Pet owners say discriminating landlords distorting vacancy rates
Erika Lagyjanszki is about to make the move from Toronto to Calgary to start her business as a wedding photographer and a new life with her boyfriend.
Looking for a place should have been a breeze for the two given the uptick in vacancy rates in Calgary as of late.
In fact, according to the Canadian Mortgage and Housing Corp. (CMHC), in the Calgary CMA, the overall apartment vacancy rate increased year-over-year from 1.4 per cent in April 2014 to 3.2 per cent in April 2015.
“The increase in the vacancy rate was a result of the universe of rental apartments in Calgary rising at a faster pace than demand for rental units,” said Christina Butchart, principal market analyst with CMHC.
“In-migration to the city was lower over the past year, easing growth in the demand for rental apartments. At the same time, the number of rental apartments in the Calgary CMA increased, as almost 900 apartments were added to the rental universe.”
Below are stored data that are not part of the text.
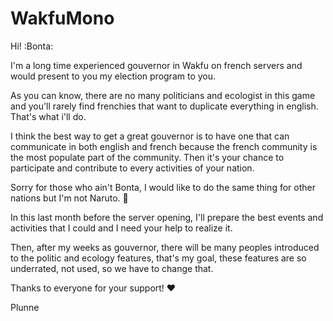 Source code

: # WakfuMono 

Hi! :Bonta: 

I'm a long time experienced gouvernor in Wakfu on french servers and would present to you my election program to you.

As you can know, there are no many politicians and ecologist in this game and you'll rarely find frenchies that want to duplicate everything in english. That's what i'll do.

I think the best way to get a great gouvernor is to have one that can communicate in both english and french because the french community is the most populate part of the community. Then it's your chance to participate and contribute to every activities of your nation.

Sorry for those who ain't Bonta, I would like to do the same thing for other nations but I'm not Naruto. :ninja: 

In this last month before the server opening, I'll prepare the best events and activities that I could and I need your help to realize it.

Then, after my weeks as gouvernor, there will be many peoples introduced to the politic and ecology features, that's my goal, these features are so underrated, not used, so we have to change that.

Thanks to everyone for your support! :heart: 

Plunne
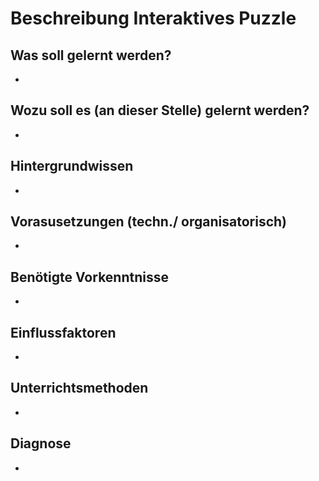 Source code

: # Beschreibung Interaktives Puzzle 


##  Was soll gelernt werden?
   * 


   
## Wozu soll es (an dieser Stelle) gelernt werden?
   * 
   

## Hintergrundwissen 
   * 


## Vorasusetzungen (techn./ organisatorisch)
   * 
   

## Benötigte Vorkenntnisse
   * 


## Einflussfaktoren
   * 
   

## Unterrichtsmethoden
   * 



## Diagnose
   * 

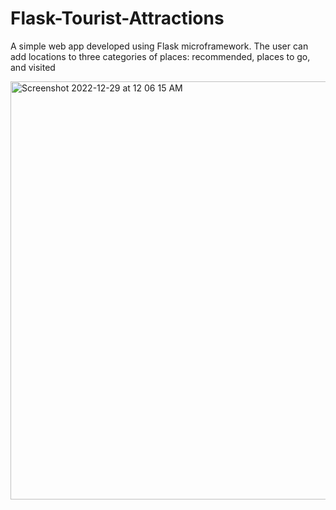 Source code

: # Flask-Tourist-Attractions
A simple web app developed using Flask microframework. The user can add locations to three categories of places: recommended, places to go, and visited

<img width="669" alt="Screenshot 2022-12-29 at 12 06 15 AM" src="https://user-images.githubusercontent.com/95314927/209906118-57fa148f-f031-40e2-b271-482d77d29683.png">
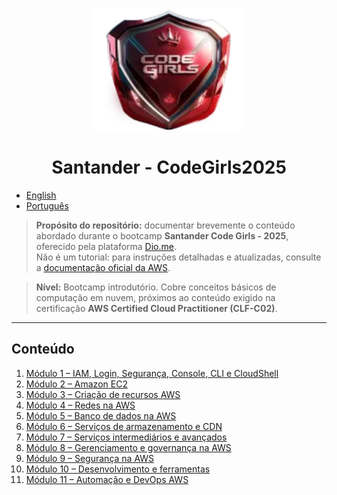 

<p align="center">
  <img src="./iconSantander.png" alt="Santander - CodeGirls2025" width="240" />
</p>

<h1 align="center">Santander - CodeGirls2025</h1>

- [English](README.md)
- [Português](README.ch.md)

> **Propósito do repositório:** documentar brevemente o conteúdo abordado durante o bootcamp **Santander Code Girls - 2025**, oferecido pela plataforma [Dio.me](https://www.dio.me/en).  
> Não é um tutorial: para instruções detalhadas e atualizadas, consulte a [documentação oficial da AWS](https://docs.aws.amazon.com/).

> **Nível:** Bootcamp introdutório. Cobre conceitos básicos de computação em nuvem, próximos ao conteúdo exigido na certificação **AWS Certified Cloud Practitioner (CLF-C02)**.

---

## Conteúdo

1. [Módulo 1 – IAM, Login, Segurança, Console, CLI e CloudShell](./Module01/module01.md)  
2. [Módulo 2 – Amazon EC2](./Module02/module02.md)  
3. [Módulo 3 – Criação de recursos AWS](./Module03/module03.md)
4. [Módulo 4 – Redes na AWS](./Module04/module04.md)
5. [Módulo 5 – Banco de dados na AWS](./Module05/module05.md)
6. [Módulo 6 – Serviços de armazenamento e CDN](./Module06/module06.md)
7. [Módulo 7 – Serviços intermediários e avançados](./Module07/module07.md)
8. [Módulo 8 – Gerenciamento e governança na AWS](./Module08/module08.md)
9. [Módulo 9 – Segurança na AWS](./Module09/module09.md)
10. [Módulo 10 – Desenvolvimento e ferramentas](./Module10/module10.md)
11. [Módulo 11 – Automação e DevOps AWS](./Module11/module11.md)
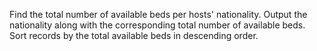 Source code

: Find the total number of available beds per hosts' nationality.
Output the nationality along with the corresponding total number of available beds.
Sort records by the total available beds in descending order. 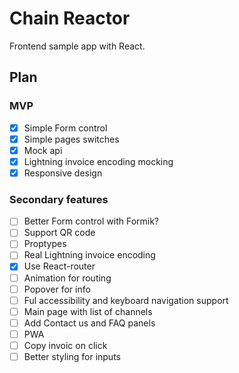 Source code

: # Chain Reactor

Frontend sample app with React.

## Plan

### MVP

- [x] Simple Form control
- [x] Simple pages switches
- [x] Mock api
- [x] Lightning invoice encoding mocking
- [x] Responsive design

### Secondary features

- [ ] Better Form control with Formik?
- [ ] Support QR code
- [ ] Proptypes
- [ ] Real Lightning invoice encoding
- [x] Use React-router
- [ ] Animation for routing
- [ ] Popover for info
- [ ] Ful accessibility and keyboard navigation support
- [ ] Main page with list of channels
- [ ] Add Contact us and FAQ panels
- [ ] PWA
- [ ] Copy invoic on click
- [ ] Better styling for inputs
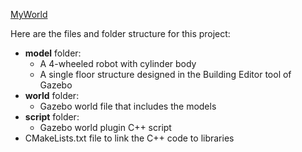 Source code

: [MyWorld](https://github.com/huytrinhx/Robotics-ND/blob/main/Build-My-World/screenshots/MyWorld%26MyRobot.JPG "My world and the 4-wheeled robot")


Here are the files and folder structure for this project:

- **model** folder:
  * A 4-wheeled robot with cylinder body
  * A single floor structure designed in the Building Editor tool of Gazebo
- **world** folder:
  * Gazebo world file that includes the models
- **script** folder:
  * Gazebo world plugin C++ script
- CMakeLists.txt file to link the C++ code to libraries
However, despite the variety of living accommodations available, Lagyjanszki found it difficult to find a landlord who would accept her other roommate – a two-year-old husky/collie cross Bailey.
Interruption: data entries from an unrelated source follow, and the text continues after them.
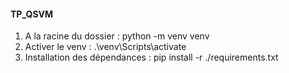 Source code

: #### TP_QSVM
1. A la racine du dossier : python -m venv venv
2. Activer le venv : .\venv\Scripts\activate
3. Installation des dépendances : pip install -r ./requirements.txt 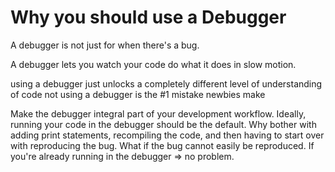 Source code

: # Why you should use a Debugger

A debugger is not just for when there's a bug.

A debugger lets you watch your code do what it does in slow motion.

using a debugger just unlocks a completely different level of understanding of code
not using a debugger is the #1 mistake newbies make

Make the debugger integral part of your development workflow.
Ideally, running your code in the debugger should be the default.
Why bother with adding print statements, recompiling the code, and then having to start over with reproducing the bug.
What if the bug cannot easily be reproduced.
If you're already running in the debugger => no problem.
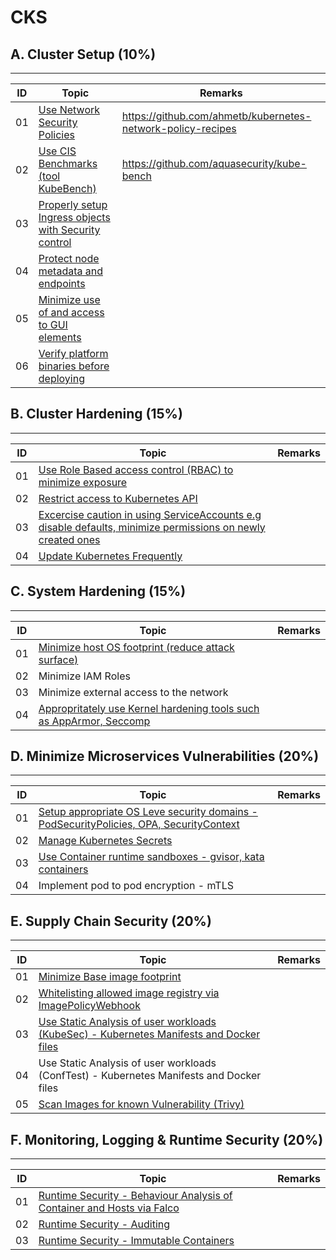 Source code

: # CKS

## A. Cluster Setup (10%)
---
| ID | Topic | Remarks |
| ----------- | ----------- | ----------- |
| 01 | [Use Network Security Policies](https://github.com/swarajitroy/CKS/blob/main/cluster_setup/A01_NetworkPolicy.md) |  https://github.com/ahmetb/kubernetes-network-policy-recipes |
| 02 | [Use CIS Benchmarks (tool KubeBench)](https://github.com/swarajitroy/CKS/blob/main/cluster_setup/A02_Kubebench.md) | https://github.com/aquasecurity/kube-bench |
| 03 | [Properly setup Ingress objects with Security control](https://github.com/swarajitroy/CKS/blob/main/cluster_setup/A03_Ingress_Security_Control.md) ||
| 04 | [Protect node metadata and endpoints](https://github.com/swarajitroy/CKS/blob/main/cluster_setup/A04_protect_node_metadata.md)|| 
| 05 | [Minimize use of and access to GUI elements](https://github.com/swarajitroy/CKS/blob/main/cluster_setup/A05_MinimizeGUI.md) ||
| 06 | [Verify platform binaries before deploying](https://github.com/swarajitroy/CKS/blob/main/cluster_setup/A06_VerifyPlatformBinaries.md) ||

## B. Cluster Hardening (15%)
---
| ID | Topic | Remarks |
| ----------- | ----------- | ----------- |
| 01 | [Use Role Based access control (RBAC) to minimize exposure](https://github.com/swarajitroy/CKS/blob/main/cluster_hardening/A01_RBAC.md) |   |
| 02 | [Restrict access to Kubernetes API](https://github.com/swarajitroy/CKS/blob/main/cluster_hardening/A02_RestrictAPIAccess.md) | |
| 03 | [Excercise caution in using ServiceAccounts e.g disable defaults, minimize permissions on newly created ones](https://github.com/swarajitroy/CKS/blob/main/cluster_hardening/A03_ServiceAccountDefaults.md) | |
| 04 | [Update Kubernetes Frequently](https://github.com/swarajitroy/CKS/blob/main/cluster_hardening/A04_UpgradeK8s.md) | |

## C. System Hardening (15%)
---
| ID | Topic | Remarks |
| ----------- | ----------- | ----------- |
| 01 | [Minimize host OS footprint (reduce attack surface)](https://github.com/swarajitroy/CKS/blob/main/system_hardening/A01_ReduceAttackSurface.md)  | |
| 02 | Minimize IAM Roles |   |
| 03 | Minimize external access to the network |   |
| 04 | [Appropritately use Kernel hardening tools such as AppArmor, Seccomp](https://github.com/swarajitroy/CKS/blob/main/system_hardening/A04_Kernel_Hardening_Seccomp_AppArmour.md) |   |

## D. Minimize Microservices Vulnerabilities (20%)
---
| ID | Topic | Remarks |
| ----------- | ----------- | ----------- |
| 01 | [Setup appropriate OS Leve security domains - PodSecurityPolicies, OPA, SecurityContext](https://github.com/swarajitroy/CKS/blob/main/minimize_microservice_vulnerability/A01_SC_PSP_OPA.md) |   |
| 02 | [Manage Kubernetes Secrets](https://github.com/swarajitroy/CKS/blob/main/minimize_microservice_vulnerability/A02_ManageSecrets.md) |   |
| 03 | [Use Container runtime sandboxes - gvisor, kata containers](https://github.com/swarajitroy/CKS/blob/main/minimize_microservice_vulnerability/A03_1_GVisor.md) |   |
| 04 | Implement pod to pod encryption - mTLS |   |

## E. Supply Chain Security (20%)
---
| ID | Topic | Remarks |
| ----------- | ----------- | ----------- |
| 01 | [Minimize Base image footprint](https://github.com/swarajitroy/CKS/blob/main/supply_chain_security/A01_reduce_base_image_footprint.md) |   |
| 02 | [Whitelisting allowed image registry via ImagePolicyWebhook](https://github.com/swarajitroy/CKS/blob/main/supply_chain_security/A02_Whitelisting_Image_Registries.md)|   |
| 03 | [Use Static Analysis of user workloads (KubeSec) - Kubernetes Manifests and Docker files](https://github.com/swarajitroy/CKS/blob/main/supply_chain_security/A04_StaticAnalysis_Kubesec.md) |   |
| 04 | Use Static Analysis of user workloads (ConfTest) - Kubernetes Manifests and Docker files |   |
| 05 | [Scan Images for known Vulnerability (Trivy)](https://github.com/swarajitroy/CKS/blob/main/supply_chain_security/A05_ImageVulnerabilityScan_Trivy.md) |   |

## F. Monitoring, Logging & Runtime Security  (20%)
---
| ID | Topic | Remarks |
| ----------- | ----------- | ----------- |
| 01 | [Runtime Security - Behaviour Analysis of Container and Hosts via Falco](https://github.com/swarajitroy/CKS/blob/main/monitoring_logging_runtime_security/A01_Falco.md) |   |
| 02 | [Runtime Security - Auditing](https://github.com/swarajitroy/CKS/blob/main/monitoring_logging_runtime_security/A02_Audit_Logging.md) ||
| 03 | [Runtime Security - Immutable Containers](https://github.com/swarajitroy/CKS/blob/main/monitoring_logging_runtime_security/A03_ImmutableContainer.md) ||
“The landlords at a lot of the places my boyfriend and I looked at said no pets were allowed at all,” she said. “And the ones that did allow pets wanted an extra $500 non-refundable deposit.
Knowing Bailey, paying an extra $500 is unnecessary. She’s not destructive.
“It’s already expensive enough because you have to put down first and last month’s rent.”
A request for an additional pet deposit is not unheard of, said Gerry Baxter, executive director of the Calgary Residential Rental Association. Given the issue of pets is not included in the Residential Tenancies Act, the decision to allow pets is often a contractual agreement between the landlord and the tenant.
“Because it’s a contractual issue between landlords and tenants, it can vary from landlord to landlord,” said Baxter. “There’s no guideline or standard.”
Baxter said many landlords refuse to rent to people with pets because of the damage the animal can incur on their properties. This can include a ban on all pets, not just traditional companions like cats and dogs.
“I knew a landlord who rented to someone who had a pet ghekko that was fed live crickets,” said Baxter. “The crickets escaped and the building had an infestation. It costs thousands of dollars to bring an exterminator in and clean the building.”
While Baxter acknowledges the majority of pet owners are responsible people, it’s the irresponsible ones that make it hard for landlords to trust them.
“We all know there are people who bring in pets and allow them to run the house,” he said. “It’s evident when you go through those houses and the mess you see. We’ve seen basements full of dog excrement and backyards that are destroyed because the owners didn’t clean up after their pet.
“It’s because of these irresponsible pet owners why many landlords won’t allow it. The sad part about this is it makes it really hard for the majority of people who are responsible.”
One of those people being Lagyjanszki.
While her boyfriend is already settled in Calgary, Lagyjanszki is hoping to join him in October. Only thing? The place he is living in now doesn’t allow pets. Lagyjanszki is hoping a talk with the landlord might convince them to change their mind and policy about pets. If not, she says they’ll have to look for a new place.
“The only option would be to break the lease and try and get a pet-friendly place,” she says. “Giving away the dog is not an option. She’s a part of our family.”